**HOW TO COMPLETE THIS TASK**
Pull from the data below each line where the word "Metrics" occurs, and copy it.

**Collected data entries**
***

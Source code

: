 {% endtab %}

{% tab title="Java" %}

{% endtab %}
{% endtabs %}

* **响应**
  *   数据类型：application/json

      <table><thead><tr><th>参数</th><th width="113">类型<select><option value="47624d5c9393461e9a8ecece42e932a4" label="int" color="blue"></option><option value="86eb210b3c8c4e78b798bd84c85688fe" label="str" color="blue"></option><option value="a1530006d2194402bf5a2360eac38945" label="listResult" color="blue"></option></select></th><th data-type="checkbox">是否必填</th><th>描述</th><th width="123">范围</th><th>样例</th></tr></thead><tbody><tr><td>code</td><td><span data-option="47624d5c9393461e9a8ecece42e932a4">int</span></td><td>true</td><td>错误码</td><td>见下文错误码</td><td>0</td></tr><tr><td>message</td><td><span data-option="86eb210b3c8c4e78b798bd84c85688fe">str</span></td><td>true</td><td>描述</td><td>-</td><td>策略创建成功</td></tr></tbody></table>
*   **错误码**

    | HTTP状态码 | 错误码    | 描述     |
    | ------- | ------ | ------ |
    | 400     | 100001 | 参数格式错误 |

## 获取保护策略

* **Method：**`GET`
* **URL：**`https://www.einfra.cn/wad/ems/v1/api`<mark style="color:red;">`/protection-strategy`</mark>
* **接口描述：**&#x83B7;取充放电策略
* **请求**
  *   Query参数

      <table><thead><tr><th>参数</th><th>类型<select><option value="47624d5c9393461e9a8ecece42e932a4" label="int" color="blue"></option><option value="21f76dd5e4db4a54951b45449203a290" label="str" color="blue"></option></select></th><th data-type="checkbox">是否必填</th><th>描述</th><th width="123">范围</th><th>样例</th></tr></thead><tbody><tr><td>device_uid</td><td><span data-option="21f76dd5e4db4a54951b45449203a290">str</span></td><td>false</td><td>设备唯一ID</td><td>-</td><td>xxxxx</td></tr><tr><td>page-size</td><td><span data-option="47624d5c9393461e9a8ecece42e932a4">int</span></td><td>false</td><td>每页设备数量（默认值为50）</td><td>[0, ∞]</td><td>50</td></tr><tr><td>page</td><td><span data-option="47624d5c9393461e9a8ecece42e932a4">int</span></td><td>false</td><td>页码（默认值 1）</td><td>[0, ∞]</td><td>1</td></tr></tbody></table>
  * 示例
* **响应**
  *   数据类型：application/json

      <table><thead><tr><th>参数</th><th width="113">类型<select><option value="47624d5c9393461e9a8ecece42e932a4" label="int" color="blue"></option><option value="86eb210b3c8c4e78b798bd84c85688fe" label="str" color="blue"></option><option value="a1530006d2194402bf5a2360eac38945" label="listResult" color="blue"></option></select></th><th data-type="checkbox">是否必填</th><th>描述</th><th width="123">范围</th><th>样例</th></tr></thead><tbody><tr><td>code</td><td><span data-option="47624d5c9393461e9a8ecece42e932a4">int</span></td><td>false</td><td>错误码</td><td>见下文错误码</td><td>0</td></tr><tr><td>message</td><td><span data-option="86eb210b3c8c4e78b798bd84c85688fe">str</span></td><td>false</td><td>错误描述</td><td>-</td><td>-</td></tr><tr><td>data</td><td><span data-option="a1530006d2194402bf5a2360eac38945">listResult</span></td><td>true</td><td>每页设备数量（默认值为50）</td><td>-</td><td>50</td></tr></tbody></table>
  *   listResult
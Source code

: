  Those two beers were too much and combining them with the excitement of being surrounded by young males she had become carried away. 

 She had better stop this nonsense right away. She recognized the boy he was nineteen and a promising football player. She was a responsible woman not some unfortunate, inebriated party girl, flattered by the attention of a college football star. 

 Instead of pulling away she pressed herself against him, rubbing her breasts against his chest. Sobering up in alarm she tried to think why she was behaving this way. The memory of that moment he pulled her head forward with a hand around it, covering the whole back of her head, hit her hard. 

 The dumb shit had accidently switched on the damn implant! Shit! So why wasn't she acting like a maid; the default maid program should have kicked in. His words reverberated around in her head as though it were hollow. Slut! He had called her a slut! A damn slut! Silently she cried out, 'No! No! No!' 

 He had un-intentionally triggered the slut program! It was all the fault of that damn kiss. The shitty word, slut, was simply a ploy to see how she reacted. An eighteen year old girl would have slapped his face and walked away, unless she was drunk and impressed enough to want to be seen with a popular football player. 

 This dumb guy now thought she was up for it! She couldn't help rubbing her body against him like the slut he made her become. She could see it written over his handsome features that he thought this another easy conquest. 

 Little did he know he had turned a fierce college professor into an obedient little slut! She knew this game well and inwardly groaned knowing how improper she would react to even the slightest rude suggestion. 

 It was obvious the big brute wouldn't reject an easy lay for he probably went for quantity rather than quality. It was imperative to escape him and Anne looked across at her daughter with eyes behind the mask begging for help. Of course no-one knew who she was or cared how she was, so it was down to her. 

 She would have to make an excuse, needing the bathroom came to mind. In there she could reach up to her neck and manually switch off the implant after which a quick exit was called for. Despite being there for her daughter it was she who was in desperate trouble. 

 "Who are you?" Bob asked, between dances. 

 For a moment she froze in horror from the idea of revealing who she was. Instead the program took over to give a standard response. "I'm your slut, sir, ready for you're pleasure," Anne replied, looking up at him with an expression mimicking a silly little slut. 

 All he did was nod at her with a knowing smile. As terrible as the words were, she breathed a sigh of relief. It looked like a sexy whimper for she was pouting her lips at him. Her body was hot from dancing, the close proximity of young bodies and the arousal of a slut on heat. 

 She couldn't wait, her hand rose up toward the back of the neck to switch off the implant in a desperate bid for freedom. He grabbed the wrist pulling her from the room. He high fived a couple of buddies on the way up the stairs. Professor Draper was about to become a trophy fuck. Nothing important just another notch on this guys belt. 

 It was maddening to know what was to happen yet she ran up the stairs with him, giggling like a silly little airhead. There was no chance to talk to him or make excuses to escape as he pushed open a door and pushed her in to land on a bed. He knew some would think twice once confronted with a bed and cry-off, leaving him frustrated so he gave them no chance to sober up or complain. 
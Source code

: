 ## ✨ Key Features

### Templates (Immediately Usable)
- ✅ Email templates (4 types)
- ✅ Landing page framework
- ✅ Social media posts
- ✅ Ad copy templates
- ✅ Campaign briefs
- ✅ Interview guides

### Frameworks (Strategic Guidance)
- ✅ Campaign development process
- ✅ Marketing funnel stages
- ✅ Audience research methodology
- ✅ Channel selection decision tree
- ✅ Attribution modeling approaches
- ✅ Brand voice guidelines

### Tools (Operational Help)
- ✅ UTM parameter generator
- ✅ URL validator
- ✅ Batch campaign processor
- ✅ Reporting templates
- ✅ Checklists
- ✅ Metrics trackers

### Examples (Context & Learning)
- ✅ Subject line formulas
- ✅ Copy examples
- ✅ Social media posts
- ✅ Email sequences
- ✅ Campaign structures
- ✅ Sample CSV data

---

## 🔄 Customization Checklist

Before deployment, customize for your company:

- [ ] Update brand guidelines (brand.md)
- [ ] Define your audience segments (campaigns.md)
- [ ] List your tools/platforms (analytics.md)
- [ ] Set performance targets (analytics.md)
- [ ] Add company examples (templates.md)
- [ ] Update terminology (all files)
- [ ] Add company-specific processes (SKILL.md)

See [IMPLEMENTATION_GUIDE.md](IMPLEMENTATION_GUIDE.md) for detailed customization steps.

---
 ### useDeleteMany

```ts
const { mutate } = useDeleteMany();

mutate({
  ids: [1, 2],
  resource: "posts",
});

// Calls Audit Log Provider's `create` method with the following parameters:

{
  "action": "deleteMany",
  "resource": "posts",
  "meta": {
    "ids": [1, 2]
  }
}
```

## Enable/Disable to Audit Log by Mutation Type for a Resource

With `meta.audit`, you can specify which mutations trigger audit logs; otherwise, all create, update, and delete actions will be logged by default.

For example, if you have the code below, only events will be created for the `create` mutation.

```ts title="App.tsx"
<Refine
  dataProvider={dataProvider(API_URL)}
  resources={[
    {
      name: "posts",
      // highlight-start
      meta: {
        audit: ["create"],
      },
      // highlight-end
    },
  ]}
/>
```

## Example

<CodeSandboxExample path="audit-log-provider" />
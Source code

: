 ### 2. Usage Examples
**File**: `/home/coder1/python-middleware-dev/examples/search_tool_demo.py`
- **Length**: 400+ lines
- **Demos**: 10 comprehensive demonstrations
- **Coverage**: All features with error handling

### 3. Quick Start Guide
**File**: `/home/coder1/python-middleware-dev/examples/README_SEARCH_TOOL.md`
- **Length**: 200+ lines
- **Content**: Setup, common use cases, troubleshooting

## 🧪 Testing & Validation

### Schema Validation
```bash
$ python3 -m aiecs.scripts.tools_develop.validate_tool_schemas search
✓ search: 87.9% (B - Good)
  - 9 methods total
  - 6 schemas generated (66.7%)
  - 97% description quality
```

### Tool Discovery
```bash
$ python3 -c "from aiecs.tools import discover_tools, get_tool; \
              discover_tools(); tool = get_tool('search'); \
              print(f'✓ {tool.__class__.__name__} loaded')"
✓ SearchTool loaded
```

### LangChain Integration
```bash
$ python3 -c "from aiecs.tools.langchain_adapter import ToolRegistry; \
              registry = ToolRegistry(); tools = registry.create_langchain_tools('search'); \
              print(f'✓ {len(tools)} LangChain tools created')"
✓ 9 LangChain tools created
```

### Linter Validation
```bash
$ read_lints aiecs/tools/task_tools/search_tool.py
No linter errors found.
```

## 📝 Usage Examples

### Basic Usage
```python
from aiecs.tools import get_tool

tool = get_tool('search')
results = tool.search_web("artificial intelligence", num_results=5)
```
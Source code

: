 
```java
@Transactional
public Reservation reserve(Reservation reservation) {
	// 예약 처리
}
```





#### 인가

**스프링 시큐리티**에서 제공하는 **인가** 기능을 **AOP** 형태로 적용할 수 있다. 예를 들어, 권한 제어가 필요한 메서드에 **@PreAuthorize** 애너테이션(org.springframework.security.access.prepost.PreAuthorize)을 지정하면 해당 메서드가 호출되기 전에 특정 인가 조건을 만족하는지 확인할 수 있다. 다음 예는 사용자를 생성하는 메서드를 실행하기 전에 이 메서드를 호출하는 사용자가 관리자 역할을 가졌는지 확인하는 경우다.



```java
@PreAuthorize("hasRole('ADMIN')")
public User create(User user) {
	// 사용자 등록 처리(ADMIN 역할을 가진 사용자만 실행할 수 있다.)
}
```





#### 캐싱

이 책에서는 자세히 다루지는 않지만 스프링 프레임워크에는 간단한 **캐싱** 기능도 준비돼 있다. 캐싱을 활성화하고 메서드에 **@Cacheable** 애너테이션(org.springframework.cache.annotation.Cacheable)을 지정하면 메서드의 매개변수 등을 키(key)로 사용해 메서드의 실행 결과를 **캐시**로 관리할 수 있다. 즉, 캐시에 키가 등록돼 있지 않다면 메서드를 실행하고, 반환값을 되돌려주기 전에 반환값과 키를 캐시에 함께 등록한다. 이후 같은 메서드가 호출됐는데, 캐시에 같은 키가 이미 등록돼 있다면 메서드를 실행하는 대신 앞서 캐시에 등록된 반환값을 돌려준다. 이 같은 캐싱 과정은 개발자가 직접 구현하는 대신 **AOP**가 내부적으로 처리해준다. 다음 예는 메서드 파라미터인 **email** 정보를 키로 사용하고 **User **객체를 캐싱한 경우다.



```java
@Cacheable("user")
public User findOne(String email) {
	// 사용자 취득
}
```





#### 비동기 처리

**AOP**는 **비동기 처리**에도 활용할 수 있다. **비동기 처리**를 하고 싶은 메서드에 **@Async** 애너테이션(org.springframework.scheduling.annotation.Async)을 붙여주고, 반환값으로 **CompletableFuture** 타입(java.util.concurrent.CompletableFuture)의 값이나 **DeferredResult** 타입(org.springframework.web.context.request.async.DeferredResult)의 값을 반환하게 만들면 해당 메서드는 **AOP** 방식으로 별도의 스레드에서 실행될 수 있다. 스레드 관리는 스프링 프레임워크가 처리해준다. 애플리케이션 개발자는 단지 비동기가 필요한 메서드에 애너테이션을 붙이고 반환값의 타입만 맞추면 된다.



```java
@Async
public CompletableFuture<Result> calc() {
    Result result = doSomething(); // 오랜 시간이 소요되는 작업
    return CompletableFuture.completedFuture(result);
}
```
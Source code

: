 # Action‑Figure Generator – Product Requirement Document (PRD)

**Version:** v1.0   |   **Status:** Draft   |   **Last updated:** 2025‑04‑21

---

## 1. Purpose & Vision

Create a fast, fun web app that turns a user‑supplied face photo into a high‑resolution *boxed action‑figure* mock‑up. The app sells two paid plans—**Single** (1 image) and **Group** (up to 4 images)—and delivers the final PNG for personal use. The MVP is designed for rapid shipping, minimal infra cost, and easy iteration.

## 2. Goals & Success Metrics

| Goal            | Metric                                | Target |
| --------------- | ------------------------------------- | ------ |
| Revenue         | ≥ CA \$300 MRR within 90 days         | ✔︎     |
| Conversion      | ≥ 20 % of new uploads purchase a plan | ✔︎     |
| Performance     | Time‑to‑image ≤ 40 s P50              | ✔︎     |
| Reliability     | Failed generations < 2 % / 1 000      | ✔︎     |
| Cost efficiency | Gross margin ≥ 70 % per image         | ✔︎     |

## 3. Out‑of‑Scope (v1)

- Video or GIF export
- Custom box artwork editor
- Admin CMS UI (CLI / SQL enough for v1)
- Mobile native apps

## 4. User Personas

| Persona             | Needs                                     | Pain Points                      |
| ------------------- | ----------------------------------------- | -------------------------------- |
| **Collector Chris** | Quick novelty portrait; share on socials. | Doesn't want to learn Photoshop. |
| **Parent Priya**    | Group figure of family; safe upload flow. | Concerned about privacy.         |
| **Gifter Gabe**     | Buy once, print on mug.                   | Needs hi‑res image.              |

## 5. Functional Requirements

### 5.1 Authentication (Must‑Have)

***

**ANSWER FOR THE TASK**
- ✅ Metrics trackers
## 2. Goals & Success Metrics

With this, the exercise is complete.